##### Extracted data
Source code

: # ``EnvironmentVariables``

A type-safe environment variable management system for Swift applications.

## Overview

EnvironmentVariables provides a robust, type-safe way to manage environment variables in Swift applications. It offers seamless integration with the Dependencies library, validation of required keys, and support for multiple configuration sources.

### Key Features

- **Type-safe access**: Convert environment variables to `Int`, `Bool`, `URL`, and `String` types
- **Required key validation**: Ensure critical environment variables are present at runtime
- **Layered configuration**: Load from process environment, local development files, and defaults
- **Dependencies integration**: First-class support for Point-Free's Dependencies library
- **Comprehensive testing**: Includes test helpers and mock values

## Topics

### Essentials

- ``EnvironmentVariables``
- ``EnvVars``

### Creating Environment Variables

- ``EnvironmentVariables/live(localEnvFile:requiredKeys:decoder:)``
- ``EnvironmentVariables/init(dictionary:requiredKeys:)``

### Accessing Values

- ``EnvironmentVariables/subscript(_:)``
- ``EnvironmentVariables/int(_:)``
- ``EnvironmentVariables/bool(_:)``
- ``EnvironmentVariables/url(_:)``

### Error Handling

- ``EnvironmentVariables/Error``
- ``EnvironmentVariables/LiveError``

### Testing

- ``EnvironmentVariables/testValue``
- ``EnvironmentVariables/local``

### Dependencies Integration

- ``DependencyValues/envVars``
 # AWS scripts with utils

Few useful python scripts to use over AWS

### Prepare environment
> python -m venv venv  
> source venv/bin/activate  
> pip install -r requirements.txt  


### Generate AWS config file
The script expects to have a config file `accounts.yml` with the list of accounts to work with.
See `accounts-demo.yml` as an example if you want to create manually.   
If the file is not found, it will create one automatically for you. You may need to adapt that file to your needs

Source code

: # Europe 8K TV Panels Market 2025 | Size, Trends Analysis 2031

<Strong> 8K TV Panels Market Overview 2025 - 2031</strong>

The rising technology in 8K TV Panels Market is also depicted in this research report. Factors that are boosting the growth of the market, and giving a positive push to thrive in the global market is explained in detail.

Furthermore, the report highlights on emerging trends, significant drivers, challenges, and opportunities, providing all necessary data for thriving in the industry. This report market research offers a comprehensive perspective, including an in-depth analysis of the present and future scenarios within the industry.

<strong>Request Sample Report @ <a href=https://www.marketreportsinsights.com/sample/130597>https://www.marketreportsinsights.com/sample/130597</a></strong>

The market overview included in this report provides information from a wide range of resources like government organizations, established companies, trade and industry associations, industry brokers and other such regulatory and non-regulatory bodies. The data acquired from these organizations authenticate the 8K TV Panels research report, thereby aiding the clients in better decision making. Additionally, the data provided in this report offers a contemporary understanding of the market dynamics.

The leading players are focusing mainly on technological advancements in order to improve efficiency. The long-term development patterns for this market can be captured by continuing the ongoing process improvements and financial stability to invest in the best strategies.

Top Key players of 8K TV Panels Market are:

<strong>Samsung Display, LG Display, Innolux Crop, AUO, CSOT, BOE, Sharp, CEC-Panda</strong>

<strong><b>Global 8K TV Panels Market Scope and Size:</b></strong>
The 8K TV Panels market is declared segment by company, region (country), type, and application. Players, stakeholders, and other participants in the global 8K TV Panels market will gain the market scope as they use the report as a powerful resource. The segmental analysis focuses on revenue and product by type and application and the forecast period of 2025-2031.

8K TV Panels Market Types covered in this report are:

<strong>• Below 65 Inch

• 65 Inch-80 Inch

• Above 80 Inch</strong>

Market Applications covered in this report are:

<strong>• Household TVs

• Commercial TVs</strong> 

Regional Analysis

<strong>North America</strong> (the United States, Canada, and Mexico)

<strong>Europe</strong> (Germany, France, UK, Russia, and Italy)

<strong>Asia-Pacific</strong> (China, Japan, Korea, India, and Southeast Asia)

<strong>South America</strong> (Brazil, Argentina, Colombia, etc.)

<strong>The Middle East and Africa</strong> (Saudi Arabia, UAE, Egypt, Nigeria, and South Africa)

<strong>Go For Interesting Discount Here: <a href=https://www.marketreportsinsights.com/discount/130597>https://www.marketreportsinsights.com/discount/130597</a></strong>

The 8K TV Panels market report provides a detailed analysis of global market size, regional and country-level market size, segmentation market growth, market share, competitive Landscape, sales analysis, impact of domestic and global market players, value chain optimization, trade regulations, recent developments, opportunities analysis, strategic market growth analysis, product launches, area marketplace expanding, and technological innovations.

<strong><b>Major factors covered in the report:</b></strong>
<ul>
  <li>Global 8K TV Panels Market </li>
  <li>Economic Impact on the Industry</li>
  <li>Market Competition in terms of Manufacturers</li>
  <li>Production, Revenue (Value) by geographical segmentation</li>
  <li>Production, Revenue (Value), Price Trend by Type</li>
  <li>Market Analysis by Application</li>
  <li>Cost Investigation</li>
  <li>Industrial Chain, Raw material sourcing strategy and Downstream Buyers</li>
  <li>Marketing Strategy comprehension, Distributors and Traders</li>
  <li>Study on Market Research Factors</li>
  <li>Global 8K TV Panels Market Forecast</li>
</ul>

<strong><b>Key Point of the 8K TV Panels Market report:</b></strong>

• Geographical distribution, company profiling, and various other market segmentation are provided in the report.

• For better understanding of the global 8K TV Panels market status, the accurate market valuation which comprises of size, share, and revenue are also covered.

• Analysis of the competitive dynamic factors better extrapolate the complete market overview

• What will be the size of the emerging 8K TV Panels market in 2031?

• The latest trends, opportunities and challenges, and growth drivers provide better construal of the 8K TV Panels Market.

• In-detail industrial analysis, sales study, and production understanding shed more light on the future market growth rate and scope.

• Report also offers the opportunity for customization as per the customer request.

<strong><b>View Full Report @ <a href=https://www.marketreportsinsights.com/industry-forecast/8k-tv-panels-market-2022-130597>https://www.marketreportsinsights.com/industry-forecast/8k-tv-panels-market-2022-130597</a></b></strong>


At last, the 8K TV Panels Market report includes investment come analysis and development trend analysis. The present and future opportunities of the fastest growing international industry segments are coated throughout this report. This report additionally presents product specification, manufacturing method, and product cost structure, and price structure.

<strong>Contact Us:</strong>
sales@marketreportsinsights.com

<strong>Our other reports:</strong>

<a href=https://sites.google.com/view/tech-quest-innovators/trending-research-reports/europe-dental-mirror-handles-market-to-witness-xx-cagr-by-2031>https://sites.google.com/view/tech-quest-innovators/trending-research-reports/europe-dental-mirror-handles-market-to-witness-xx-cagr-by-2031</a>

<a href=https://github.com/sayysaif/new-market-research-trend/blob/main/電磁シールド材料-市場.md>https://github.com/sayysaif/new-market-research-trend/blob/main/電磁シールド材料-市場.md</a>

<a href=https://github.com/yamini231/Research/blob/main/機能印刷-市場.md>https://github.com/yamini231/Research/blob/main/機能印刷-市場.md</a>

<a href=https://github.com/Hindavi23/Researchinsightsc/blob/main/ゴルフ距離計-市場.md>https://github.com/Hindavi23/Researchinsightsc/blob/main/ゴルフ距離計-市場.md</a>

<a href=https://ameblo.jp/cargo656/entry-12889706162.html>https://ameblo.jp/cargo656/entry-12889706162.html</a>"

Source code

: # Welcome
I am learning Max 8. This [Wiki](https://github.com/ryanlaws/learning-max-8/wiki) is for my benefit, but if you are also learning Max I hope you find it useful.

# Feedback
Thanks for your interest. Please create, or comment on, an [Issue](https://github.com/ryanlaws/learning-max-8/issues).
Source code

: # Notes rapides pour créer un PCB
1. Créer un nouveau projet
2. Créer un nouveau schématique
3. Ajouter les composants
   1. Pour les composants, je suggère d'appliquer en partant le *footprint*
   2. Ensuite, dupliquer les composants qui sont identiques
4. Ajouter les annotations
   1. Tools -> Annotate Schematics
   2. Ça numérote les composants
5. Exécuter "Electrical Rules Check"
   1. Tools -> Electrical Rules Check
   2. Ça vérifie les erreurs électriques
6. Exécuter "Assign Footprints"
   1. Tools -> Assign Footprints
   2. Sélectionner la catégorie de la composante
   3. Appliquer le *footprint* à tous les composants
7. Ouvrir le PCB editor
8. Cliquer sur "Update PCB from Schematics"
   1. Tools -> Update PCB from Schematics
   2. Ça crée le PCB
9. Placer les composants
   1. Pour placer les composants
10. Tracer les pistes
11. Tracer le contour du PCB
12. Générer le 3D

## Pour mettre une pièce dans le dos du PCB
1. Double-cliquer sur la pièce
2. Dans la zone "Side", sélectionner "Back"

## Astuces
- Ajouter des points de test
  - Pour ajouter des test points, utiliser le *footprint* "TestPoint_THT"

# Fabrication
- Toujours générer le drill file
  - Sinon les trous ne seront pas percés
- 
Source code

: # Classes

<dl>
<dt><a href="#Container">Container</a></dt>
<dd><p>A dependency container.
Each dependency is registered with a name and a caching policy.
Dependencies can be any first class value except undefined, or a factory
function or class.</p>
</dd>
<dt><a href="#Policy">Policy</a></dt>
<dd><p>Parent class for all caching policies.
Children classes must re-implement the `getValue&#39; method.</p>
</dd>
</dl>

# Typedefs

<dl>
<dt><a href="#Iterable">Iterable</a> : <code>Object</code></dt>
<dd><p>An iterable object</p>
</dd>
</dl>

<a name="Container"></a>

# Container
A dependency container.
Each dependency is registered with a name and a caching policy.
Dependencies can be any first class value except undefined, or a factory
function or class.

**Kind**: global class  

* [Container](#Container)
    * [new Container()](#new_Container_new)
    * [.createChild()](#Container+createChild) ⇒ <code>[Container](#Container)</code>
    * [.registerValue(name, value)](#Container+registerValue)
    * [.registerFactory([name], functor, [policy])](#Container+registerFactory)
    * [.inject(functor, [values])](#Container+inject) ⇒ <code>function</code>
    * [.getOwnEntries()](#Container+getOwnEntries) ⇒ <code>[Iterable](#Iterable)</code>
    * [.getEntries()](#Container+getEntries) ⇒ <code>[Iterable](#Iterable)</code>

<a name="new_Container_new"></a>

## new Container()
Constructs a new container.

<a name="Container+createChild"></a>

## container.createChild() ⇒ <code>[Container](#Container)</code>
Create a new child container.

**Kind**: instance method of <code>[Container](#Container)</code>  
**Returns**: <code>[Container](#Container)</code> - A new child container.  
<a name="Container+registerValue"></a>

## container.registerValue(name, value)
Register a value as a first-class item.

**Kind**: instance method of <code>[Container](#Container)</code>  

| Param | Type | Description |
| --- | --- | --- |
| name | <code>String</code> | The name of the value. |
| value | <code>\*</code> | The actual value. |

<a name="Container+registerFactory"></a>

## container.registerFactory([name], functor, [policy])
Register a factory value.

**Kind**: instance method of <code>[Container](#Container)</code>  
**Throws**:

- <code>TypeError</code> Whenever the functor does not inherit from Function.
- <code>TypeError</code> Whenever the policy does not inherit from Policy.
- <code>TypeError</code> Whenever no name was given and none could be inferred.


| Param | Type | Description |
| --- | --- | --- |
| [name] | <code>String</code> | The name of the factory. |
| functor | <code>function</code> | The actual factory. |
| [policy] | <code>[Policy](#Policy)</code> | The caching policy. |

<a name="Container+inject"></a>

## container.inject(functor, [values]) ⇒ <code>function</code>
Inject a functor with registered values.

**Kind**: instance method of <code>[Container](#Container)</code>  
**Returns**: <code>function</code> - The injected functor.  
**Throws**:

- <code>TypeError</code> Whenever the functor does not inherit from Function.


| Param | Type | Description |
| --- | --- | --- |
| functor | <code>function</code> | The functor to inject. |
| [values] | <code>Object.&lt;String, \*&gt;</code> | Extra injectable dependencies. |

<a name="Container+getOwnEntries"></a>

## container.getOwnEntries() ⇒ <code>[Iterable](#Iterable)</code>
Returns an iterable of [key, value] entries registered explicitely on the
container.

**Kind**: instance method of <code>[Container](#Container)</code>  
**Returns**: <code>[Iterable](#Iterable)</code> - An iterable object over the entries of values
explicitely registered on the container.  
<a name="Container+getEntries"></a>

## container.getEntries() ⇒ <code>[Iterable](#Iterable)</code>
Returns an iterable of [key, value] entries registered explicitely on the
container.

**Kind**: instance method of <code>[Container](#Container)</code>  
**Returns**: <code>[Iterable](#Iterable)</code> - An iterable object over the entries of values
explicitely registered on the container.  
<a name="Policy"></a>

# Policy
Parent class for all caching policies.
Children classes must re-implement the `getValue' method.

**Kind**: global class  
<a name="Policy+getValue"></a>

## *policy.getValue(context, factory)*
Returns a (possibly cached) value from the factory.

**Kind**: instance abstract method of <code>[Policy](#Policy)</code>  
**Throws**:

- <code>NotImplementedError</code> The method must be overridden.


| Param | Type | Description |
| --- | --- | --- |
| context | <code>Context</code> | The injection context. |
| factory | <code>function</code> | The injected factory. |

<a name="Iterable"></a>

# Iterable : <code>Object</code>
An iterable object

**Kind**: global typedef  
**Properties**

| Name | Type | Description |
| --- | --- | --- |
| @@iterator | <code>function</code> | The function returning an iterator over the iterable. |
##########
* **Assigned task**:
A single figure is required: the number of lines above in which the string "present" appears.

* **Response for this exercise**:
3